The Obama administration’s recently proposed anti-discrimination rule regarding the provision and coverage of transgender surgery can be expected to have significant impacts on the health insurance industry.
However, those impacts do not appear to be entirely clear. Advocates note while there are costs to providing transgender care, there are also costs to denying care, which makes a direct comparison complicated. In addition, there is limited information on how many Americans identify as transgender, making it difficult to gauge how many people might seek care under the new rule.
About the proposed rule
The rule does not state insurers must cover gender transition care, but it would require insurers utilize non-discriminatory criteria in making their coverage determinations.
The rule would apply to all providers and programs that accept federal funding, and insurers that sell exchange plans would have to follow suit with their off-exchange plans as well.
The public is invited to submit comments by November 9.
Cost of care vs. cost of denial
HHS' proposed rule estimates it will cost the healthcare industry, as well as state and federal agencies, a total of $558 million during its first years due to training and administrative costs.
“We anticipate that a large number of providers may need to develop or revise policies or procedures to incorporate this prohibition,” the rule states. It goes on to say, “We further assume that one-third of health insurance issuers will need to develop or modify policies and procedures.”
Despite the costs involved for new policies, training and care coverage, recent survey results suggest the cost of denying transgender care is also substantial for insurers and society at large.
A survey of more than 355 transgender individuals, conducted by TrueChild in May, revealed the following issues reported as a result of being denied coverage for transition-related care:
- 35% needed psychotherapy;
- 23% became unemployed;
- 15% attempted suicide;
- 14% became homeless; and
- 37% turned to drugs and/or alcohol.
The provision of gender transition care would “help reduce rates of depression, suicide and substance abuse among transgender people, as well as alleviate stress-related health conditions that all people have when they aren't getting the care they need,” said Mara Keisling, executive director of the National Center for Transgender Equality, in a statement about the proposed rule.
America’s Health Insurance Plans (AHIP) has yet to release a position on the proposed rule, and multiple insurers chose not to answer whether they see it as cost-effective to provide gender transition coverage. However, those that already have policies that allow for the coverage are eager to highlight their proactive stance on the issue.
“In early 2009, Aetna was the first major health benefits company to add gender reassignment procedures as a benefit for its employees and any contracted companies choosing to add it to their benefits package,” Aetna spokesman Walt Cherniak wrote to Healthcare Dive.

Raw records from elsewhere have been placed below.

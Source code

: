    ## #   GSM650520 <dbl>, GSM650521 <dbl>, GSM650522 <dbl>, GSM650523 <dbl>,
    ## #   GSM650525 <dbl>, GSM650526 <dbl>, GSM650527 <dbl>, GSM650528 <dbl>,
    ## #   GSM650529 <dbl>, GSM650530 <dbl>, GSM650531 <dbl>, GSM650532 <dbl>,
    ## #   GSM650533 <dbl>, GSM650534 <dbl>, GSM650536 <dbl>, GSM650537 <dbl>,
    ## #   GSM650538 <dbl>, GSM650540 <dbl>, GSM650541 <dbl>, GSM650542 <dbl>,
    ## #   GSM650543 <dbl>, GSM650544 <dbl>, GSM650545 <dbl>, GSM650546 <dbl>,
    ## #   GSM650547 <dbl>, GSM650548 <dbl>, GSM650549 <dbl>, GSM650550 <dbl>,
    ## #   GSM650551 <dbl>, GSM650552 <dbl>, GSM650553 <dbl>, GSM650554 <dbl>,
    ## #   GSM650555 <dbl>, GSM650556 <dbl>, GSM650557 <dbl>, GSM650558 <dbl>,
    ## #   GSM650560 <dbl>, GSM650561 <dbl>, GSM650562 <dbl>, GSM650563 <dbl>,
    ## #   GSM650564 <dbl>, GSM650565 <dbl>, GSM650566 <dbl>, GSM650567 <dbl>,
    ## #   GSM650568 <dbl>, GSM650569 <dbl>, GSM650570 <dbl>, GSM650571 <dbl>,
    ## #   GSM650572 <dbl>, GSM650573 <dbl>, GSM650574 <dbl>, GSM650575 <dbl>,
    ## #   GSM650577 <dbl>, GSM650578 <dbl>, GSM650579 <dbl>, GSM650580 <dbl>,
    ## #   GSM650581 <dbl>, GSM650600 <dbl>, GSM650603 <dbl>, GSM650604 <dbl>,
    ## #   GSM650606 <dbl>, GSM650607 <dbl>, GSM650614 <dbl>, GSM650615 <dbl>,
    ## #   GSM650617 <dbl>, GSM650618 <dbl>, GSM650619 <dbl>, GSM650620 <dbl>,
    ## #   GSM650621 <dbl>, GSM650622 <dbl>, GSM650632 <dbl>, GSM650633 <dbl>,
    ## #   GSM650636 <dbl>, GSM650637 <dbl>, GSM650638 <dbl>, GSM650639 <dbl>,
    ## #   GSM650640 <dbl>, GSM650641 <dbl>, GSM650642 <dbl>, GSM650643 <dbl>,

He adds Aetna has long been supportive of the LGBT community through other changes such as implementing domestic partner coverage for many policies in the mid-1990s.
“Our leadership on this issue comes from the top,” Cherniak says, noting Aetna Chairman and CEO Mark Bertolini was elected as the first straight ally board member of the National Gay and Lesbian Chamber of Commerce several years ago.
Harvard Pilgrim also points to its commitment to providing equitable access to healthcare for its transgender members. “The company was the first in the New England region to offer a fully insured transgender benefit and has offered coverage for sexual reassignment and related surgeries to its employees for the last two years,” spokeswoman Mary Wallan told Healthcare Dive. She adds Harvard Pilgrim is a corporate sponsor of Freedom Massachusetts’ campaign for public accommodation, which ensures the transgender community is protected from discrimination in public spaces. Harvard Pilgrim was also recognized by the Human Rights Campaign as a Best Place to Work for 2013-15.
Transgender population in question
We still don’t have thorough data on how many Americans identify as transgender, so there is no easy answer as to how many people might seek transition care under the proposed rule.
The most commonly cited estimate is 700,000, or about 0.3% of the adult population. However, that estimate comes from limited survey data, the New York Times recently noted, because the Census Bureau does not currently collect gender identity data.
Census and Social Security data have been analyzed to identify those who change their name and gender, but such studies are also limited in their ability to gauge the transgender population, notes the Times, because of issues including privacy, security and the two choices of "male" and "female" often being considered insufficient.